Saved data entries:
-- Opening Marker --

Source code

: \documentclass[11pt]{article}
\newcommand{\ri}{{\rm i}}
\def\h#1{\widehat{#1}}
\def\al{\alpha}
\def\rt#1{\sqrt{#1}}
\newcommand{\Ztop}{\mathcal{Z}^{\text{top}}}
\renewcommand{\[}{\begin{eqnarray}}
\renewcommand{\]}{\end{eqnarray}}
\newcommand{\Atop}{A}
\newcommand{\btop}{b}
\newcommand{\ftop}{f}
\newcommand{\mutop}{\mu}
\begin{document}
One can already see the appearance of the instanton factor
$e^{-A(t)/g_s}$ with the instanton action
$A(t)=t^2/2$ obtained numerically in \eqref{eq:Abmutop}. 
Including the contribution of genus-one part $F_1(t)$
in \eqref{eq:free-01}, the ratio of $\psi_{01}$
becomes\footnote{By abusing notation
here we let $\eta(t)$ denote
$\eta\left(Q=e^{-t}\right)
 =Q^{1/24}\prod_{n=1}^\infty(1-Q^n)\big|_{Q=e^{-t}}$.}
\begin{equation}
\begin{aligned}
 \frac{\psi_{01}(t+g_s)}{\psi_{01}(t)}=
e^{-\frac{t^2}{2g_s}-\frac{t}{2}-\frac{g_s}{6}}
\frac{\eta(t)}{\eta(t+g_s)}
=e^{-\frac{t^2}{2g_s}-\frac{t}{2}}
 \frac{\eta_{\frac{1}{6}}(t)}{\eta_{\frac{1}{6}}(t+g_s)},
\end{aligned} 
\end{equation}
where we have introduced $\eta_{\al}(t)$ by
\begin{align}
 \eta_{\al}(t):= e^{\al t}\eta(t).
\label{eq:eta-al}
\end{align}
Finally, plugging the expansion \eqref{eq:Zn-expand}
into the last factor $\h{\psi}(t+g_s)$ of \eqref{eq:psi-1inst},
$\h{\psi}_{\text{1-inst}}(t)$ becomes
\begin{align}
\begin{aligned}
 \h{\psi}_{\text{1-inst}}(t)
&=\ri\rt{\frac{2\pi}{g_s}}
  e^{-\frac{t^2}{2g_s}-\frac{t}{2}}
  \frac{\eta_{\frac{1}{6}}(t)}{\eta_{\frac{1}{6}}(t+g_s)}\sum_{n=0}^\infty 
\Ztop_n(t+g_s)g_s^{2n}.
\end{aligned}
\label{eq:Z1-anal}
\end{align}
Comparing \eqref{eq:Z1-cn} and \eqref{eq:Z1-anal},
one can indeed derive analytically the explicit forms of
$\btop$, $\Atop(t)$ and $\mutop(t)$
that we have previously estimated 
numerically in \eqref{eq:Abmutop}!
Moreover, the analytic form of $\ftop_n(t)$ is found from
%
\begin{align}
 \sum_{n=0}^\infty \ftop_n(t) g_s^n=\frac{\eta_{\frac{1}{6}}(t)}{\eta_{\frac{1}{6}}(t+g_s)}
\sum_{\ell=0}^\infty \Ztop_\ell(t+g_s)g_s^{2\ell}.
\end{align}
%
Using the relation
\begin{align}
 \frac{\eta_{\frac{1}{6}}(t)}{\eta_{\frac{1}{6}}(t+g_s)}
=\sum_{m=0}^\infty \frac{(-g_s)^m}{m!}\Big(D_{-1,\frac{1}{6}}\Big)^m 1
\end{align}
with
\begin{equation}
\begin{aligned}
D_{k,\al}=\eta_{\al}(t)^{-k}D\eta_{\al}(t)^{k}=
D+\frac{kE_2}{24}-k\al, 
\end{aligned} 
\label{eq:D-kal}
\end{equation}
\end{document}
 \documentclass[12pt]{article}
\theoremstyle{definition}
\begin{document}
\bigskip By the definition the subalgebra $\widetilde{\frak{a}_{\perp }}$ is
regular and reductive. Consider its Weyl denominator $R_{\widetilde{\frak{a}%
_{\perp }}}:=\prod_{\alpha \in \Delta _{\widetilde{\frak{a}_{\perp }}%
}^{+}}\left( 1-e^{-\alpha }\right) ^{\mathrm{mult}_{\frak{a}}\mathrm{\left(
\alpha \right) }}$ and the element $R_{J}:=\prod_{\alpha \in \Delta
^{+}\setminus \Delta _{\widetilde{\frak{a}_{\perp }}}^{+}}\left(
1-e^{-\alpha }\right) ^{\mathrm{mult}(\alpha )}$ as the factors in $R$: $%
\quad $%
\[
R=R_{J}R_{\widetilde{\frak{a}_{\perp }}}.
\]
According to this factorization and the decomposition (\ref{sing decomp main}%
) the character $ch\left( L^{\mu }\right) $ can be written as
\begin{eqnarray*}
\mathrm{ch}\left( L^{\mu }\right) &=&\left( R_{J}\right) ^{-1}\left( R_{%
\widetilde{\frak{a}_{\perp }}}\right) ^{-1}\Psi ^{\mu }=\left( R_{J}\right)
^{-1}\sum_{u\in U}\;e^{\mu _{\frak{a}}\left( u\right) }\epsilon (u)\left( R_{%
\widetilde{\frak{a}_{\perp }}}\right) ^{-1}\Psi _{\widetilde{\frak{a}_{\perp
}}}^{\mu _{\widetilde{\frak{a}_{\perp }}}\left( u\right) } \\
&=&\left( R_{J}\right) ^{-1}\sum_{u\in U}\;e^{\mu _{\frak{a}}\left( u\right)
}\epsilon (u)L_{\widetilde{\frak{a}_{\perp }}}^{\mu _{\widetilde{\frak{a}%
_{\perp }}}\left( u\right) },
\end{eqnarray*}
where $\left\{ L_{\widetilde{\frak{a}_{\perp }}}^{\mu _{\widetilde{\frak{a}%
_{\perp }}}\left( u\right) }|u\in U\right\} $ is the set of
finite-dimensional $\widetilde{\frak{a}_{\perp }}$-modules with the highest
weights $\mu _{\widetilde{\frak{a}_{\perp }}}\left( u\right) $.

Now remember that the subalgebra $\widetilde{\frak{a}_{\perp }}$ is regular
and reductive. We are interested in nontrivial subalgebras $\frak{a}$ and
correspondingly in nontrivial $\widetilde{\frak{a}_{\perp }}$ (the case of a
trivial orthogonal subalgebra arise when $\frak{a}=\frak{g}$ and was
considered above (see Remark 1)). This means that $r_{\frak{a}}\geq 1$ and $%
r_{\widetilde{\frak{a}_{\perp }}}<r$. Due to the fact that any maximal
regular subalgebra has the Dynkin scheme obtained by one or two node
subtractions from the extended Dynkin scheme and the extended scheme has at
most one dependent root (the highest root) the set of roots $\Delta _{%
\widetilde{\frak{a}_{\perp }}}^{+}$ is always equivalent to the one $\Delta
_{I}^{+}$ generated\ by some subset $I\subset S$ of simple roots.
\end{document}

-- Closing Marker --

ACTION ITEM: Each line of the entries above that has the word "have" is to be copied.

WRITTEN RESPONSE:
where we have introduced $\eta_{\al}(t)$ by
that we have previously estimated 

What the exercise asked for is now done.